On July 17, 1974, TEC ordained the first female priestesses in Philadelphia, Pennsylvania. There were eleven in all. This happened in a highly irregular ceremony that was celebrated two-years before the general council of TEC had the chance to debate it, and was considered a provocation. While TEC House of Bishops (one of its bicameral governing bodies) initially opposed the ordinations, by the time the general council was held in 1976, the ordinations were approved, and TEC gave formal approval for the ongoing ordination of women to the priesthood, as well as the eventual consecration of women to TEC’s episcopate. With that, a litany of one schism after another would slowly unfold over the next 30 years.

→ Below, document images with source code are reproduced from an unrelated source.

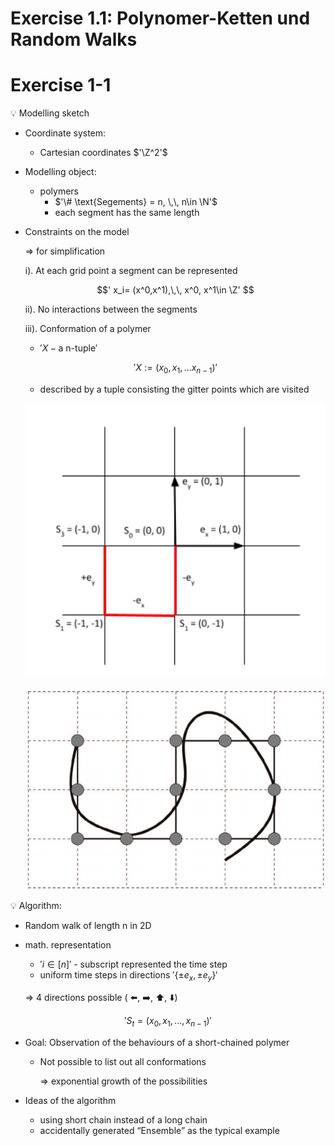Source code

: # Exercise 1.1: Polynomer-Ketten und Random Walks

# Exercise 1-1

<aside>
💡 Modelling sketch

- Coordinate system:
    - Cartesian coordinates $'\Z^2'$
- Modelling object:
    - polymers
        - $'\# \text{Segements} = n, \,\, n\in \N'$
        - each segment has the same length
- Constraints on the model

    ⇒ for simplification

    i). At each grid point a segment can be represented

    $$'
    x_i= (x^0,x^1),\,\, x^0, x^1\in \Z'
    $$

    ii). No interactions between the segments

    iii). Conformation of a polymer

    - $'X-\text{a n-tuple}'$

    $$'
    X:=(x_0,x_1,...x_{n-1})'
    $$

    - described by a tuple consisting the gitter points which are visited

    ![Untitled](Exercise%201%20RandomWalk/RandomWalk2D.png)

    ![Untitled](Exercise%201%20RandomWalk/SimulatingDNA.png)

</aside>

<aside>
💡 Algorithm:

- Random walk of length n in 2D
- math. representation
    - $'i\in [n]'$ - subscript represented the time step
    - uniform time steps in directions $'\{ \pm e_x, \pm e_y\}'$

    ⇒  4 directions possible ( ⬅️, ➡️, ⬆️, ⬇️)


$$'
S_t=(x_0,x_1,...,x_{n-1})'
$$

- Goal: Observation of the behaviours of a short-chained polymer
    - Not possible to list out all conformations

        ⇒ exponential growth of the possibilities

- Ideas of the algorithm
    - using short chain instead of a long chain
    - accidentally generated “Ensemble” as the typical example
</aside>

The first major schism was almost immediate, and came within about a year after the 1976 general council of TEC. On September 14-16 of 1977, a international group of about 2,000 Anglican clergy (deacons, priests and bishops) met in the city of St. Louis, Missouri, for what is known today as the Congress of St. Louis. The Congress was aimed at condemning the sacramental changes to holy orders that had happened in the United States with TEC, and also the Anglican Church of Canada (ACC). The Congress produced a document called the Affirmation of St. Louis, which basically stated that both TEC and the ACC were in schism with historic Anglicanism, and therefore no longer legitimate Anglican bodies. What resulted was the creation of new Anglican churches, that were informally called the Continuing Anglican Communion, or the Anglican Continuum. The most notable churches of the Anglican Continuum are the Anglican Church in America (ACA) and Anglican Catholic Church of Canada (ACCC), along with a handful of other break-off Anglican jurisdictions around the world, in an umbrella organization called the Traditional Anglican Church (TAC). This new Church (Communion or Continuum) is governed by a “Primate” who serves in a similar capacity that the Archbishop of Canterbury once did.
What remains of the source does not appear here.